Every line of the data should be written out exactly, with the pictures left out.

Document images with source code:
★ ★ ★ ★ ★ ★ ★

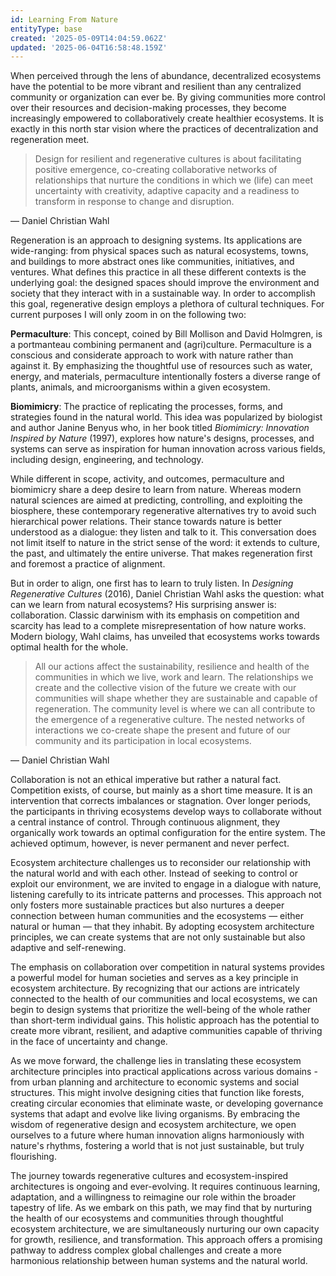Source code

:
 ```yaml
---
id: Learning From Nature
entityType: base
created: '2025-05-09T14:04:59.062Z'
updated: '2025-06-04T16:58:48.159Z'
---
```

When perceived through the lens of abundance, decentralized ecosystems have the potential to be more vibrant and resilient than any centralized community or organization can ever be. By giving communities more control over their resources and decision-making processes, they become increasingly empowered to collaboratively create healthier ecosystems. It is exactly in this north star vision where the practices of decentralization and regeneration meet.

> Design for resilient and regenerative cultures is about facilitating positive emergence, co-creating collaborative networks of relationships that nurture the conditions in which we (life) can meet uncertainty with creativity, adaptive capacity and a readiness to transform in response to change and disruption.

— Daniel Christian Wahl

Regeneration is an approach to designing systems. Its applications are wide-ranging: from physical spaces such as natural ecosystems, towns, and buildings to more abstract ones like communities, initiatives, and ventures. What defines this practice in all these different contexts is the underlying goal: the designed spaces should improve the environment and society that they interact with in a sustainable way. In order to accomplish this goal, regenerative design employs a plethora of cultural techniques. For current purposes I will only zoom in on the following two:

**Permaculture**: This concept, coined by Bill Mollison and David Holmgren, is a portmanteau combining permanent and (agri)culture. Permaculture is a conscious and considerate approach to work with nature rather than against it. By emphasizing the thoughtful use of resources such as water, energy, and materials, permaculture intentionally fosters a diverse range of plants, animals, and microorganisms within a given ecosystem.

**Biomimicry**: The practice of replicating the processes, forms, and strategies found in the natural world. This idea was popularized by biologist and author Janine Benyus who, in her book titled *Biomimicry: Innovation Inspired by Nature* (1997), explores how nature's designs, processes, and systems can serve as inspiration for human innovation across various fields, including design, engineering, and technology.

While different in scope, activity, and outcomes, permaculture and biomimicry share a deep desire to learn from nature. Whereas modern natural sciences are aimed at predicting, controlling, and exploiting the biosphere, these contemporary regenerative alternatives try to avoid such hierarchical power relations. Their stance towards nature is better understood as a dialogue: they listen and talk to it. This conversation does not limit itself to nature in the strict sense of the word: it extends to culture, the past, and ultimately the entire universe. That makes regeneration first and foremost a practice of alignment.

But in order to align, one first has to learn to truly listen. In *Designing Regenerative Cultures* (2016), Daniel Christian Wahl asks the question: what can we learn from natural ecosystems? His surprising answer is: collaboration. Classic darwinism with its emphasis on competition and scarcity has lead to a complete misrepresentation of how nature works. Modern biology, Wahl claims, has unveiled that ecosystems works towards optimal health for the whole.

> All our actions affect the sustainability, resilience and health of the communities in which we live, work and learn. The relationships we create and the collective vision of the future we create with our communities will shape whether they are sustainable and capable of regeneration. The community level is where we can all contribute to the emergence of a regenerative culture. The nested networks of interactions we co-create shape the present and future of our community and its participation in local ecosystems.

— Daniel Christian Wahl

Collaboration is not an ethical imperative but rather a natural fact. Competition exists, of course, but mainly as a short time measure. It is an intervention that corrects imbalances or stagnation. Over longer periods, the participants in thriving ecosystems develop ways to collaborate without a central instance of control. Through continuous alignment, they organically work towards an optimal configuration for the entire system. The achieved optimum, however, is never permanent and never perfect.

Ecosystem architecture challenges us to reconsider our relationship with the natural world and with each other. Instead of seeking to control or exploit our environment, we are invited to engage in a dialogue with nature, listening carefully to its intricate patterns and processes. This approach not only fosters more sustainable practices but also nurtures a deeper connection between human communities and the ecosystems — either natural or  human  — that they inhabit. By adopting ecosystem architecture principles, we can create systems that are not only sustainable but also adaptive and self-renewing.

The emphasis on collaboration over competition in natural systems provides a powerful model for human societies and serves as a key principle in ecosystem architecture. By recognizing that our actions are intricately connected to the health of our communities and local ecosystems, we can begin to design systems that prioritize the well-being of the whole rather than short-term individual gains. This holistic approach has the potential to create more vibrant, resilient, and adaptive communities capable of thriving in the face of uncertainty and change.

As we move forward, the challenge lies in translating these ecosystem architecture principles into practical applications across various domains - from urban planning and architecture to economic systems and social structures. This might involve designing cities that function like forests, creating circular economies that eliminate waste, or developing governance systems that adapt and evolve like living organisms. By embracing the wisdom of regenerative design and ecosystem architecture, we open ourselves to a future where human innovation aligns harmoniously with nature's rhythms, fostering a world that is not just sustainable, but truly flourishing.

The journey towards regenerative cultures and ecosystem-inspired architectures is ongoing and ever-evolving. It requires continuous learning, adaptation, and a willingness to reimagine our role within the broader tapestry of life. As we embark on this path, we may find that by nurturing the health of our ecosystems and communities through thoughtful ecosystem architecture, we are simultaneously nurturing our own capacity for growth, resilience, and transformation. This approach offers a promising pathway to address complex global challenges and create a more harmonious relationship between human systems and the natural world.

★ ★ ★ ★ ★ ★ ★

#### [Output of the exercise]
Source code

:
 ```yaml
---
id: Learning From Nature
entityType: base
created: '2025-05-09T14:04:59.062Z'
updated: '2025-06-04T16:58:48.159Z'
---
```

When perceived through the lens of abundance, decentralized ecosystems have the potential to be more vibrant and resilient than any centralized community or organization can ever be. By giving communities more control over their resources and decision-making processes, they become increasingly empowered to collaboratively create healthier ecosystems. It is exactly in this north star vision where the practices of decentralization and regeneration meet.

> Design for resilient and regenerative cultures is about facilitating positive emergence, co-creating collaborative networks of relationships that nurture the conditions in which we (life) can meet uncertainty with creativity, adaptive capacity and a readiness to transform in response to change and disruption.

— Daniel Christian Wahl

Regeneration is an approach to designing systems. Its applications are wide-ranging: from physical spaces such as natural ecosystems, towns, and buildings to more abstract ones like communities, initiatives, and ventures. What defines this practice in all these different contexts is the underlying goal: the designed spaces should improve the environment and society that they interact with in a sustainable way. In order to accomplish this goal, regenerative design employs a plethora of cultural techniques. For current purposes I will only zoom in on the following two:

**Permaculture**: This concept, coined by Bill Mollison and David Holmgren, is a portmanteau combining permanent and (agri)culture. Permaculture is a conscious and considerate approach to work with nature rather than against it. By emphasizing the thoughtful use of resources such as water, energy, and materials, permaculture intentionally fosters a diverse range of plants, animals, and microorganisms within a given ecosystem.

**Biomimicry**: The practice of replicating the processes, forms, and strategies found in the natural world. This idea was popularized by biologist and author Janine Benyus who, in her book titled *Biomimicry: Innovation Inspired by Nature* (1997), explores how nature's designs, processes, and systems can serve as inspiration for human innovation across various fields, including design, engineering, and technology.

While different in scope, activity, and outcomes, permaculture and biomimicry share a deep desire to learn from nature. Whereas modern natural sciences are aimed at predicting, controlling, and exploiting the biosphere, these contemporary regenerative alternatives try to avoid such hierarchical power relations. Their stance towards nature is better understood as a dialogue: they listen and talk to it. This conversation does not limit itself to nature in the strict sense of the word: it extends to culture, the past, and ultimately the entire universe. That makes regeneration first and foremost a practice of alignment.

But in order to align, one first has to learn to truly listen. In *Designing Regenerative Cultures* (2016), Daniel Christian Wahl asks the question: what can we learn from natural ecosystems? His surprising answer is: collaboration. Classic darwinism with its emphasis on competition and scarcity has lead to a complete misrepresentation of how nature works. Modern biology, Wahl claims, has unveiled that ecosystems works towards optimal health for the whole.

> All our actions affect the sustainability, resilience and health of the communities in which we live, work and learn. The relationships we create and the collective vision of the future we create with our communities will shape whether they are sustainable and capable of regeneration. The community level is where we can all contribute to the emergence of a regenerative culture. The nested networks of interactions we co-create shape the present and future of our community and its participation in local ecosystems.

— Daniel Christian Wahl

Collaboration is not an ethical imperative but rather a natural fact. Competition exists, of course, but mainly as a short time measure. It is an intervention that corrects imbalances or stagnation. Over longer periods, the participants in thriving ecosystems develop ways to collaborate without a central instance of control. Through continuous alignment, they organically work towards an optimal configuration for the entire system. The achieved optimum, however, is never permanent and never perfect.

Ecosystem architecture challenges us to reconsider our relationship with the natural world and with each other. Instead of seeking to control or exploit our environment, we are invited to engage in a dialogue with nature, listening carefully to its intricate patterns and processes. This approach not only fosters more sustainable practices but also nurtures a deeper connection between human communities and the ecosystems — either natural or  human  — that they inhabit. By adopting ecosystem architecture principles, we can create systems that are not only sustainable but also adaptive and self-renewing.

The emphasis on collaboration over competition in natural systems provides a powerful model for human societies and serves as a key principle in ecosystem architecture. By recognizing that our actions are intricately connected to the health of our communities and local ecosystems, we can begin to design systems that prioritize the well-being of the whole rather than short-term individual gains. This holistic approach has the potential to create more vibrant, resilient, and adaptive communities capable of thriving in the face of uncertainty and change.

As we move forward, the challenge lies in translating these ecosystem architecture principles into practical applications across various domains - from urban planning and architecture to economic systems and social structures. This might involve designing cities that function like forests, creating circular economies that eliminate waste, or developing governance systems that adapt and evolve like living organisms. By embracing the wisdom of regenerative design and ecosystem architecture, we open ourselves to a future where human innovation aligns harmoniously with nature's rhythms, fostering a world that is not just sustainable, but truly flourishing.

The journey towards regenerative cultures and ecosystem-inspired architectures is ongoing and ever-evolving. It requires continuous learning, adaptation, and a willingness to reimagine our role within the broader tapestry of life. As we embark on this path, we may find that by nurturing the health of our ecosystems and communities through thoughtful ecosystem architecture, we are simultaneously nurturing our own capacity for growth, resilience, and transformation. This approach offers a promising pathway to address complex global challenges and create a more harmonious relationship between human systems and the natural world.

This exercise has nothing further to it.